---- Extracted data

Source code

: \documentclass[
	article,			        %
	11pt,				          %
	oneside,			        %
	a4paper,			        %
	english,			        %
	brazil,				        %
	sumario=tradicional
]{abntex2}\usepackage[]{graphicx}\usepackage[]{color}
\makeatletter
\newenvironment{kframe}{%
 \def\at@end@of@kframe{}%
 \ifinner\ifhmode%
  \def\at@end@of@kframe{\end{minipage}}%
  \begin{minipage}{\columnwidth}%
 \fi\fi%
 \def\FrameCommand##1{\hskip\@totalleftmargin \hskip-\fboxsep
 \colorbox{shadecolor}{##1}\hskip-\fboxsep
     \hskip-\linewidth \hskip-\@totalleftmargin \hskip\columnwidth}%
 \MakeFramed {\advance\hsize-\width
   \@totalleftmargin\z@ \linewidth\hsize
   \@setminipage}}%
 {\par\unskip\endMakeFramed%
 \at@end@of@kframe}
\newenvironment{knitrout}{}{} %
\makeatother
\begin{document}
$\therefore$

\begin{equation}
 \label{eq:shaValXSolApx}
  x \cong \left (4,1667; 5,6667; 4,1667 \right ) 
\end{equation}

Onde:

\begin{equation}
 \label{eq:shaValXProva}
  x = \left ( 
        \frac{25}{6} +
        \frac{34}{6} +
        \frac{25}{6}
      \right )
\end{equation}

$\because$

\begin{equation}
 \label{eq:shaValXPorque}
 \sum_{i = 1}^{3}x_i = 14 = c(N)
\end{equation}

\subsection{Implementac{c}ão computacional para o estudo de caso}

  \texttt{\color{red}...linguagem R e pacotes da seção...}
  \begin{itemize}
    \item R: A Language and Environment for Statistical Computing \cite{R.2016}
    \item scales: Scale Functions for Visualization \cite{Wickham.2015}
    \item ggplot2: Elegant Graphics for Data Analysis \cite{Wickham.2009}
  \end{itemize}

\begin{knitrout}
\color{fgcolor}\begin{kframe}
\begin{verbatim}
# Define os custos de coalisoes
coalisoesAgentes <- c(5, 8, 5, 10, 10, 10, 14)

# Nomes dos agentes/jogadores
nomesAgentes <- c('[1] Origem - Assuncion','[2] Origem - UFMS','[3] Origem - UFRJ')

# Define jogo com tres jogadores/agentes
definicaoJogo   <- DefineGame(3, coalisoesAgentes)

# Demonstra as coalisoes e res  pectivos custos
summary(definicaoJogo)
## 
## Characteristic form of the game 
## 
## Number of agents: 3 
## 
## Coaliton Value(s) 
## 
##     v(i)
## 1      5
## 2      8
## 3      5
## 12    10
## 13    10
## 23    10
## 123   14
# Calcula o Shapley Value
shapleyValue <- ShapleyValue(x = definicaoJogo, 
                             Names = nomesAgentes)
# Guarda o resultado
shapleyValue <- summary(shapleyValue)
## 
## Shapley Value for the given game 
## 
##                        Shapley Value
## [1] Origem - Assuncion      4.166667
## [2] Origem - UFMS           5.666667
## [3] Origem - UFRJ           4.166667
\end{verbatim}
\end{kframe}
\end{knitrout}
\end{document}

--------

| What the task requires |
If a line in the records above holds the string "hsize", copy it out.

| Output for this task |
 \MakeFramed {\advance\hsize-\width
   \@totalleftmargin\z@ \linewidth\hsize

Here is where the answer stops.